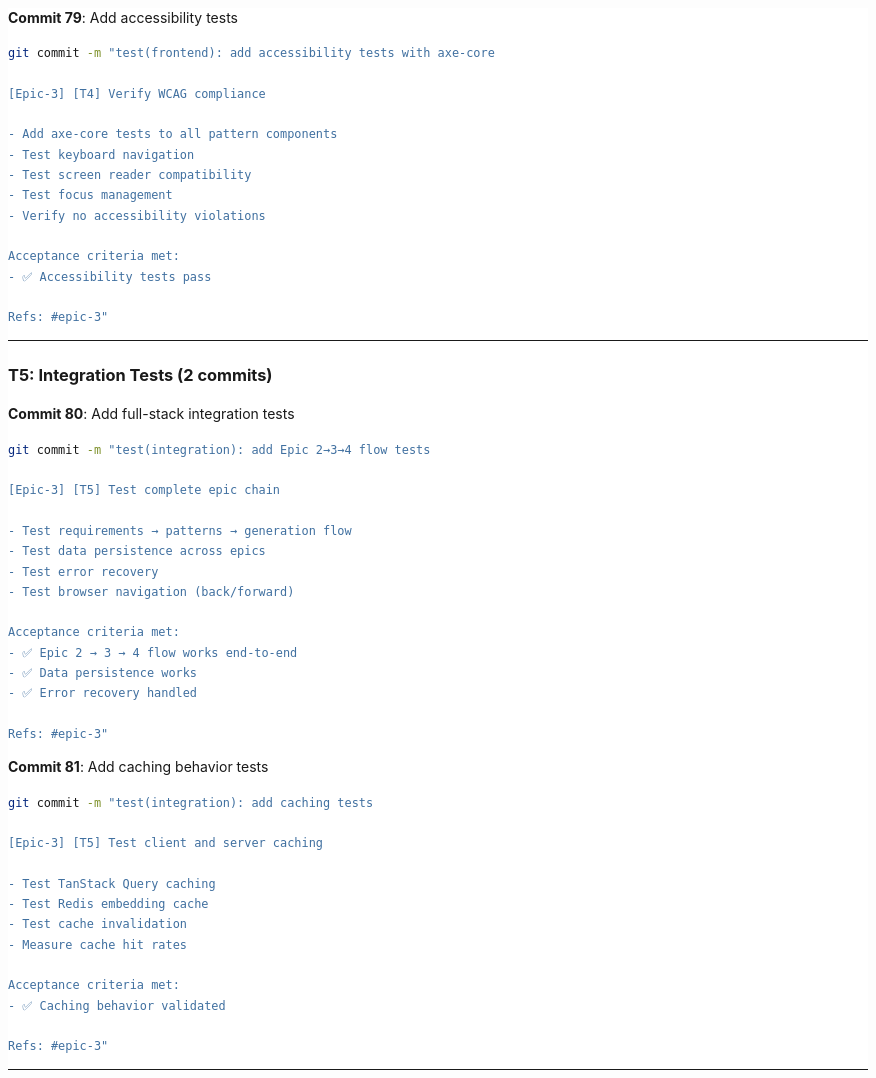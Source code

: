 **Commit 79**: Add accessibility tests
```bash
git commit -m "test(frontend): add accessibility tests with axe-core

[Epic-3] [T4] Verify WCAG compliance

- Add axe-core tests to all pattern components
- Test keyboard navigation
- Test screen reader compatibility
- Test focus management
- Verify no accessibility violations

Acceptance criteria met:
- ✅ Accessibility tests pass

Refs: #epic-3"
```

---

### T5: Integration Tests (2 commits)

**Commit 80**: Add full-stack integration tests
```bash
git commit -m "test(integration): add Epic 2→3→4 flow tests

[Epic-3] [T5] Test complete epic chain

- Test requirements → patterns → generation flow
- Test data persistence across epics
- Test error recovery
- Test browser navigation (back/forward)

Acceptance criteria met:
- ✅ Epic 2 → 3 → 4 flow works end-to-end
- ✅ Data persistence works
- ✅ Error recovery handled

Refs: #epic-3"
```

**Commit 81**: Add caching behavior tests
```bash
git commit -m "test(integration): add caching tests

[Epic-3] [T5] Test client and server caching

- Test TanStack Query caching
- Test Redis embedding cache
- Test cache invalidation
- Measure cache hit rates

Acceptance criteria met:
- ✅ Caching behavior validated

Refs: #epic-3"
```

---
════════
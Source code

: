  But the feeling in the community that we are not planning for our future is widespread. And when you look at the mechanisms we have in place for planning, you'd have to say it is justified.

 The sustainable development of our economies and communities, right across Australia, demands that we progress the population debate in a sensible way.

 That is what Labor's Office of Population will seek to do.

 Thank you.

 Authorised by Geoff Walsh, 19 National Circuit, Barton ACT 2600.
════════
**What is needed**
Copy every line from the material in which the word "cache" can be found.

**Response for this exercise**
- Test Redis embedding cache
- Test cache invalidation
- Measure cache hit rates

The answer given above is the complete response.